» **Task description**
Report each line of the data below in which "blue" appears.
====== Data in this exercise
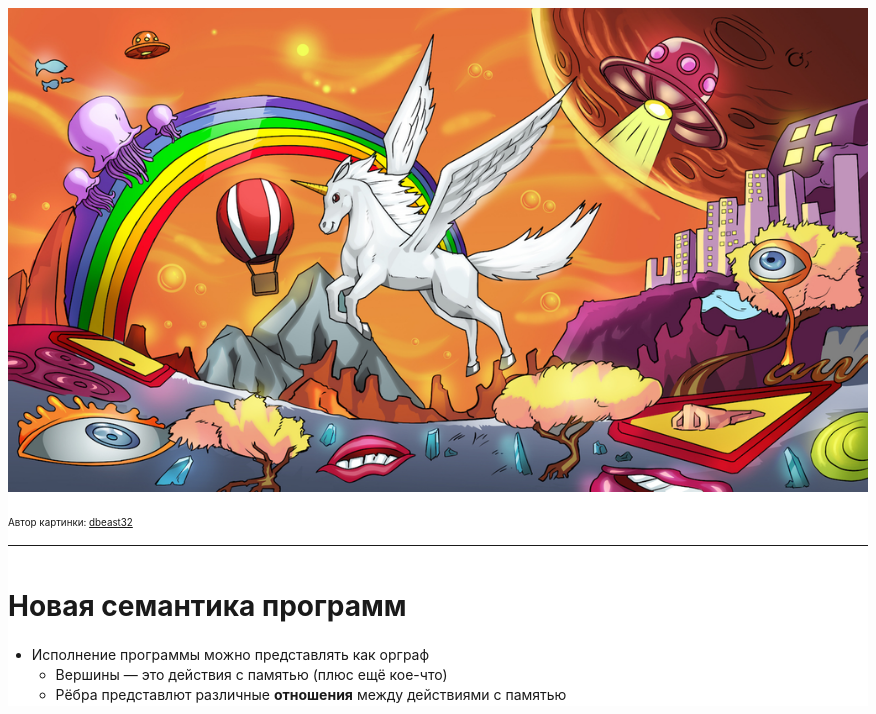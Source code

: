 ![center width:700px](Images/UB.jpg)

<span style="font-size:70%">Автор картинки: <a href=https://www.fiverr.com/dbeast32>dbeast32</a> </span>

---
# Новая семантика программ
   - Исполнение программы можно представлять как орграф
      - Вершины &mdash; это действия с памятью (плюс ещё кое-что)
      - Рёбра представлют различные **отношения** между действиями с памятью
============
====== Data in this exercise
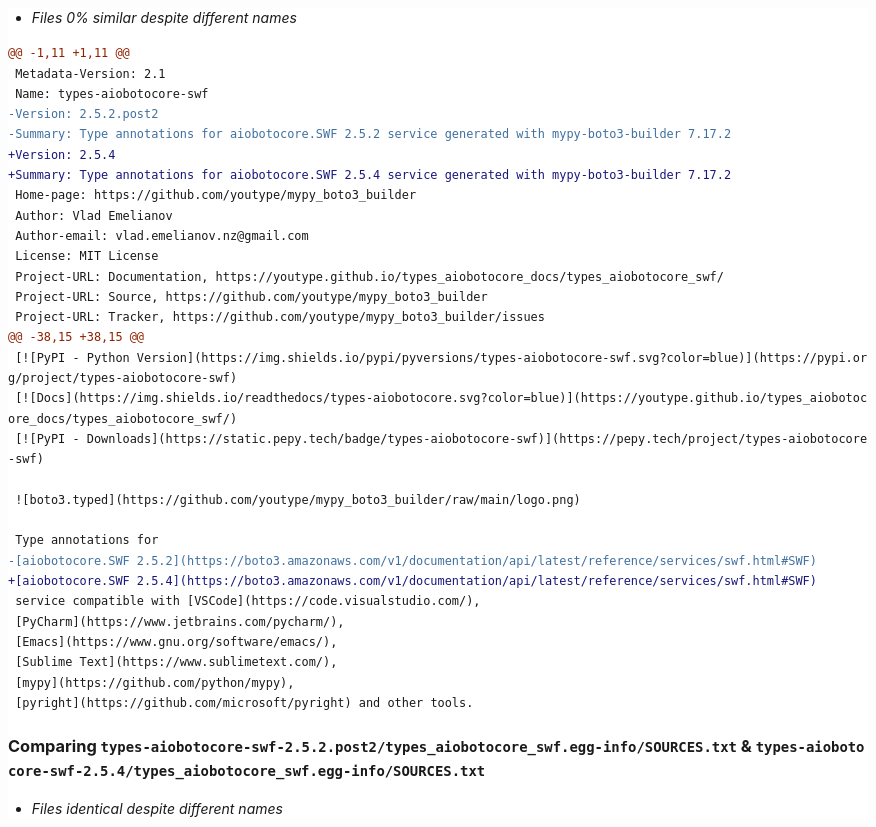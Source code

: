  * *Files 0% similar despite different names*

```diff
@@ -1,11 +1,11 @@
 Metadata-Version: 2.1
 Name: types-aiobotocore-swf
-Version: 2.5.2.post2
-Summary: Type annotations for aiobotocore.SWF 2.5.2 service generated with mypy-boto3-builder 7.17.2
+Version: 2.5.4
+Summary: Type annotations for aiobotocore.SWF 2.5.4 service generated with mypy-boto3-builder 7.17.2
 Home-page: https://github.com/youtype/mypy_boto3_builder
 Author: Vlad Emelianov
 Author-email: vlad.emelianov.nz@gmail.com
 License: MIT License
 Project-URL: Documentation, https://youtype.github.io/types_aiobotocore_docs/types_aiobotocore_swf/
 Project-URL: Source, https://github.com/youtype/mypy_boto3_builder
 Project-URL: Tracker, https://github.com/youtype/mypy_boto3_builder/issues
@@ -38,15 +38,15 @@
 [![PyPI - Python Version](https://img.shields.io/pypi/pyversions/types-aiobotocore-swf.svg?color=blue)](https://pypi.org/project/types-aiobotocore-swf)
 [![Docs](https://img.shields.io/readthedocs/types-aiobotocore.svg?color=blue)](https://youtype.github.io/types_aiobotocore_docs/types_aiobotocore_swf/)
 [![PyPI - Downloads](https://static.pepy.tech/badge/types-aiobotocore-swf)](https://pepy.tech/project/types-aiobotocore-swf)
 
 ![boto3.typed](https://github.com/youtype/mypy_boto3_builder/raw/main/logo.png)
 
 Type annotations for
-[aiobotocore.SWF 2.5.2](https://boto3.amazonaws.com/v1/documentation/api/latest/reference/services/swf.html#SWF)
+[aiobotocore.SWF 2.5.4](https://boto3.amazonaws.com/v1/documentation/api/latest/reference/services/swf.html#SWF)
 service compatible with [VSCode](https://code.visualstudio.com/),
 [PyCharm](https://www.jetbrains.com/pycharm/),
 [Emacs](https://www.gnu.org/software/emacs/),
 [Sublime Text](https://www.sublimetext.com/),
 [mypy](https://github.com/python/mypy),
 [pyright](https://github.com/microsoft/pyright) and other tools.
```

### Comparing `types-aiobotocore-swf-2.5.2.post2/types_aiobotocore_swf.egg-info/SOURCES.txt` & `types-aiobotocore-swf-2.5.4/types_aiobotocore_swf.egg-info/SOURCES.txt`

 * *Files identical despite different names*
============
» **Result for this exercise**
 [![PyPI - Python Version](https://img.shields.io/pypi/pyversions/types-aiobotocore-swf.svg?color=blue)](https://pypi.org/project/types-aiobotocore-swf)
 [![Docs](https://img.shields.io/readthedocs/types-aiobotocore.svg?color=blue)](https://youtype.github.io/types_aiobotocore_docs/types_aiobotocore_swf/)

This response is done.